I’m a refugee and the son of refugees.
I grew up in San Jose, California.
From my bedroom window, I saw the entrance ramp to the freeway.
I wondered where all those cars were going
and wanted to go with them.
When I look out my window now, almost forty years later,
I see a garden and the tops of towering trees
And I know this green view wouldn’t be possible
without my parents.
Like many refugees, they were human sacrifices.
They risked their lives to flee a war-torn country
Viet Nam
And then gave of themselves in this new country
So their children would not have to risk their lives
Or sacrifice themselves.
This is where they labored
On Santa Clara Street of downtown San Jose,
In a grocery store they called the Sàigòn Mới.
I never questioned why my parents didn’t translate
Sàigòn Mới. They were Vietnamese.
We were Vietnamese. Our language was Vietnamese.
By not translating
They proclaimed who they were
Where they came from
And their hope that their store would indeed
Be a new Saigon.
Refugees and immigrants become American
By buying property, putting their language on it,
And making everyone see it.
My parents were insisting that some part of themselves
Would not be changed. Their sign, in public,
Called out to Vietnamese refugees to build
A new community here, where we would change
the United States as much
As it would change us.
The Sàigòn Mới was a gesture of pride, self-determination,
And defiance.

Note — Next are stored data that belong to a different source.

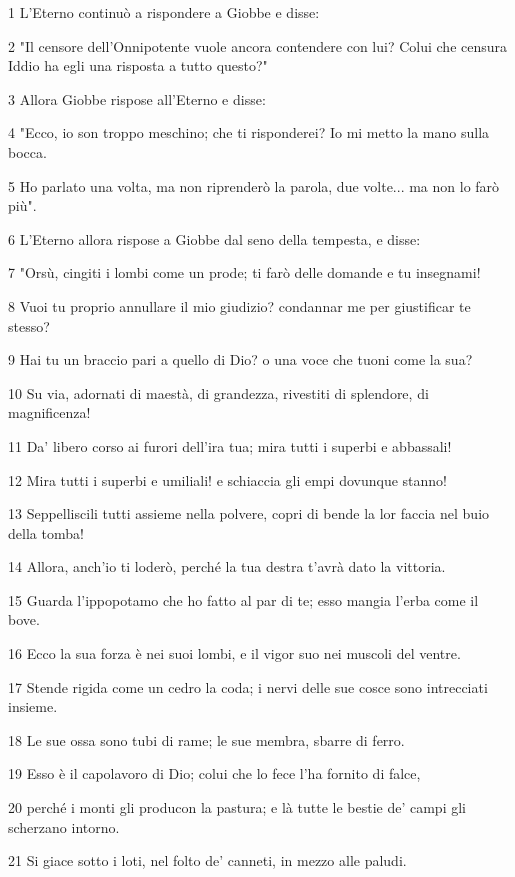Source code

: \par 1 L'Eterno continuò a rispondere a Giobbe e disse:
\par 2 "Il censore dell'Onnipotente vuole ancora contendere con lui? Colui che censura Iddio ha egli una risposta a tutto questo?"
\par 3 Allora Giobbe rispose all'Eterno e disse:
\par 4 "Ecco, io son troppo meschino; che ti risponderei? Io mi metto la mano sulla bocca.
\par 5 Ho parlato una volta, ma non riprenderò la parola, due volte... ma non lo farò più".
\par 6 L'Eterno allora rispose a Giobbe dal seno della tempesta, e disse:
\par 7 "Orsù, cingiti i lombi come un prode; ti farò delle domande e tu insegnami!
\par 8 Vuoi tu proprio annullare il mio giudizio? condannar me per giustificar te stesso?
\par 9 Hai tu un braccio pari a quello di Dio? o una voce che tuoni come la sua?
\par 10 Su via, adornati di maestà, di grandezza, rivestiti di splendore, di magnificenza!
\par 11 Da' libero corso ai furori dell'ira tua; mira tutti i superbi e abbassali!
\par 12 Mira tutti i superbi e umiliali! e schiaccia gli empi dovunque stanno!
\par 13 Seppelliscili tutti assieme nella polvere, copri di bende la lor faccia nel buio della tomba!
\par 14 Allora, anch'io ti loderò, perché la tua destra t'avrà dato la vittoria.
\par 15 Guarda l'ippopotamo che ho fatto al par di te; esso mangia l'erba come il bove.
\par 16 Ecco la sua forza è nei suoi lombi, e il vigor suo nei muscoli del ventre.
\par 17 Stende rigida come un cedro la coda; i nervi delle sue cosce sono intrecciati insieme.
\par 18 Le sue ossa sono tubi di rame; le sue membra, sbarre di ferro.
\par 19 Esso è il capolavoro di Dio; colui che lo fece l'ha fornito di falce,
\par 20 perché i monti gli producon la pastura; e là tutte le bestie de' campi gli scherzano intorno.
\par 21 Si giace sotto i loti, nel folto de' canneti, in mezzo alle paludi.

And for that my parents paid a price.
A robber shot them in their store on Christmas Eve.
Two policemen would be killed in front of their store.

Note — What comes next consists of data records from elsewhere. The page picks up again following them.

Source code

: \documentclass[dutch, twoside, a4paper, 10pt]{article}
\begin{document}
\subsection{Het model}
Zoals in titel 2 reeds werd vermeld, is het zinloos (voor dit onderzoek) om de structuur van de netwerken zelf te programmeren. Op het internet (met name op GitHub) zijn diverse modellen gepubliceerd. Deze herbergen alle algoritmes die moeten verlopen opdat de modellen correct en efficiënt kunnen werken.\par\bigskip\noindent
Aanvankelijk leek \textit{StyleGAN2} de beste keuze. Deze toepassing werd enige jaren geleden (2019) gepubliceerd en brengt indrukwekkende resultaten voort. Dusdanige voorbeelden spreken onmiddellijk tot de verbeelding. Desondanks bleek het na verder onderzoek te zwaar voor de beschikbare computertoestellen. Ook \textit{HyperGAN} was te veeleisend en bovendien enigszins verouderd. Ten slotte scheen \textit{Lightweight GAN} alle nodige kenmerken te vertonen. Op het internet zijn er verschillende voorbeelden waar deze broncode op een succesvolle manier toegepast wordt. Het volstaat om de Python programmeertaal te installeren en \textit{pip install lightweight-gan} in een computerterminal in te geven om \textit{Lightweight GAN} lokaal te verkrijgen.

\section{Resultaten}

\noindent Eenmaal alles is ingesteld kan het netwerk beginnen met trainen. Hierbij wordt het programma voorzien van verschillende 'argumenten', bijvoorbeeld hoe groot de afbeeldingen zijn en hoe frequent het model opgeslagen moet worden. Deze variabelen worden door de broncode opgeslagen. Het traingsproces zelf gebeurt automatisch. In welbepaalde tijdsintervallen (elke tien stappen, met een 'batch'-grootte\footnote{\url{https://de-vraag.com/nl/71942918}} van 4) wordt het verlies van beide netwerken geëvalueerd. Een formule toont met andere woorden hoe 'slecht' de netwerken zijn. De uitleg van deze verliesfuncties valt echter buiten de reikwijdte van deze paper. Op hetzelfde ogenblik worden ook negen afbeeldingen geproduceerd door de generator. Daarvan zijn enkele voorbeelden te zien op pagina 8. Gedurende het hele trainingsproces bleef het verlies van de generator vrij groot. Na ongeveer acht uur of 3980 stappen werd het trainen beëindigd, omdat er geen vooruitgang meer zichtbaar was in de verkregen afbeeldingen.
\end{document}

Downtown San Jose was a tough place to do business.
The only people who wanted to open businesses there
were the Vietnamese.
And one day, walking down the street,
I saw a sign in another store window:
Another American
Driven Out of Business by the
This person hated my parents and the other Vietnamese
because of who they were.
But this person didn’t understand: the business of America
Is to drive other businesses out of business.

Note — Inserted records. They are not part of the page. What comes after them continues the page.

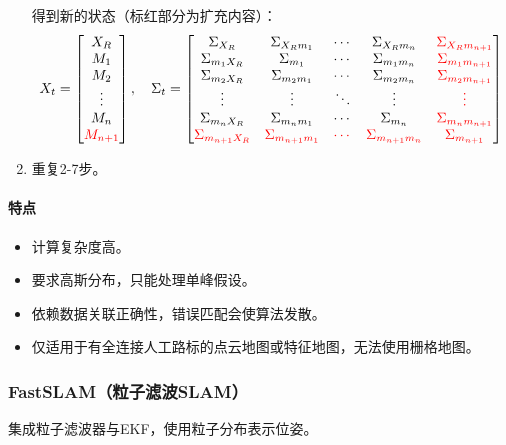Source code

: \documentclass[
12pt, %
a4paper, 
oneside, %
headinclude,footinclude, %
]{scrartcl}
\begin{document}
\begin{enumerate}
得到新的状态（标红部分为扩充内容）：
\begin{align*}
X_t = \begin{bmatrix} X_R \\ M_1 \\ M_2 \\ \vdots \\ M_n \\ \color{red} M_{n + 1} \end{bmatrix}, \quad
\Sigma_t = \begin{bmatrix} 
\Sigma_{X_R} & \Sigma_{X_R m_1} & \cdots & \Sigma_{X_R m_n} & \color{red}\Sigma_{X_R m_{n + 1}} \\
\Sigma_{m_1 X_R} & \Sigma_{m_1} & \cdots & \Sigma_{m_1 m_n} & \color{red}\Sigma_{m_1 m_{n + 1}} \\
\Sigma_{m_2 X_R} & \Sigma_{m_2 m_1} & \cdots & \Sigma_{m_2 m_n} & \color{red}\Sigma_{m_2 m_{n + 1}} \\
\vdots & \vdots & \ddots & \vdots & \color{red}\vdots \\
\Sigma_{m_n X_R} & \Sigma_{m_n m_1} & \cdots & \Sigma_{m_n} & \color{red}\Sigma_{m_n m_{n + 1}} \\
\color{red}\Sigma_{m_{n + 1} X_R} & \color{red}\Sigma_{m_{n + 1} m_1} & \color{red}\cdots & \color{red}\Sigma_{m_{n + 1} m_n} & \color{red}\Sigma_{m_{n + 1}}
\end{bmatrix}
\end{align*}
\item 重复2-7步。
\end{enumerate}
\paragraph{特点}
\begin{itemize}
\item 计算复杂度高。
\item 要求高斯分布，只能处理单峰假设。
\item 依赖数据关联正确性，错误匹配会使算法发散。
\item 仅适用于有全连接人工路标的点云地图或特征地图，无法使用栅格地图。
\end{itemize}
\subsubsection[FastSLAM]{FastSLAM（粒子滤波SLAM）}
集成粒子滤波器与EKF，使用粒子分布表示位姿。
\end{document}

The Vietnamese brought business to downtown San Jose,
and to the entire city. They made the city better, and greater.
That’s why we need immigrants and refugees.
And not just Vietnamese immigrants and refugees, some of whom now fret
over new immigrants and new refugees.
Once the objects of fear, these Vietnamese now fear others
and don’t want to give them the same opportunities they had.
It is sad to see.
We should embrace new immigrants and refugees.
In thirty or forty years, one of their children will be writing
the exact same thing about their parents
that I am writing now.
What was once foreign and strange
will be part of American culture.
They will be so successful
that what they built might be built over.
That’s what happened to the Sàigòn Mới.
The new City Hall was built across the street and
The city forced my parents to sell their property
So a symphony could be built there. Instead a parking lot
stood there for many years, until the city finally gave up
and sold to a condo developer for many millions of dollars.
My parents never saw that money.
The Sàigòn Mới was how my parents
survived, suffered, and thrived.
And became Americans. And raised their sons.
And sent money home for many years to many relatives.
It has disappeared from the landscape,
but not from my memory or my stories.